» **Task description**: Where a line of the data holds the word "Flutter", copy that line.

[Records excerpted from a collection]
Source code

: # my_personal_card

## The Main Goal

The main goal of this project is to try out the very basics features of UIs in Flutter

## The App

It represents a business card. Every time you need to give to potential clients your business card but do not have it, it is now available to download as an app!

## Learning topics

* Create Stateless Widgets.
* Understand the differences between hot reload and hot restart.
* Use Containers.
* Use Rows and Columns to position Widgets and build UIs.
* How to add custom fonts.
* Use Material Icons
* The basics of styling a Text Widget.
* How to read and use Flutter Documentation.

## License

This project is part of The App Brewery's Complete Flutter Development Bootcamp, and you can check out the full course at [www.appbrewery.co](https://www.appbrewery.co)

» **Output of the task**:
The main goal of this project is to try out the very basics features of UIs in Flutter
* How to read and use Flutter Documentation.
This project is part of The App Brewery's Complete Flutter Development Bootcamp, and you can check out the full course at [www.appbrewery.co](https://www.appbrewery.co)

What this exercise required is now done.